--- DATA LISTING Enclosed Below ---
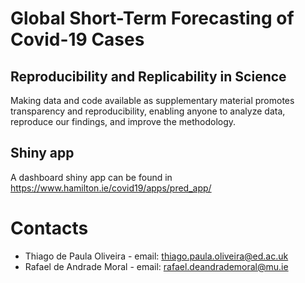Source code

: 
<!-- README.md is generated from README.Rmd. Please edit that file -->

# Global Short-Term Forecasting of Covid-19 Cases

## Reproducibility and Replicability in Science

Making data and code available as supplementary material promotes
transparency and reproducibility, enabling anyone to analyze data,
reproduce our findings, and improve the methodology.

## Shiny app

A dashboard shiny app can be found in
<https://www.hamilton.ie/covid19/apps/pred_app/>

# Contacts

  - Thiago de Paula Oliveira - email: <thiago.paula.oliveira@ed.ac.uk>
  - Rafael de Andrade Moral - email: <rafael.deandrademoral@mu.ie>
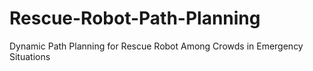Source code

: # Rescue-Robot-Path-Planning
Dynamic Path Planning for Rescue Robot Among Crowds in Emergency Situations
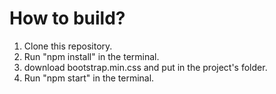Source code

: # How to build?
1. Clone this repository.
2. Run "npm install" in the terminal.
3. download bootstrap.min.css and put in the project's folder.
4. Run "npm start" in the terminal.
--- End of Enclosed DATA LISTING ---
◆ **WHAT TO WORK ON**: Your answer must be an exact copy of the records above, with no pictures included.

◆ **EXERCISE OUTPUT**:
Source code

: 
<!-- README.md is generated from README.Rmd. Please edit that file -->

# Global Short-Term Forecasting of Covid-19 Cases

## Reproducibility and Replicability in Science

Making data and code available as supplementary material promotes
transparency and reproducibility, enabling anyone to analyze data,
reproduce our findings, and improve the methodology.

## Shiny app

A dashboard shiny app can be found in
<https://www.hamilton.ie/covid19/apps/pred_app/>

# Contacts

  - Thiago de Paula Oliveira - email: <thiago.paula.oliveira@ed.ac.uk>
  - Rafael de Andrade Moral - email: <rafael.deandrademoral@mu.ie>
Source code

: # Rescue-Robot-Path-Planning
Dynamic Path Planning for Rescue Robot Among Crowds in Emergency Situations
Source code

: # How to build?
1. Clone this repository.
2. Run "npm install" in the terminal.
3. download bootstrap.min.css and put in the project's folder.
4. Run "npm start" in the terminal.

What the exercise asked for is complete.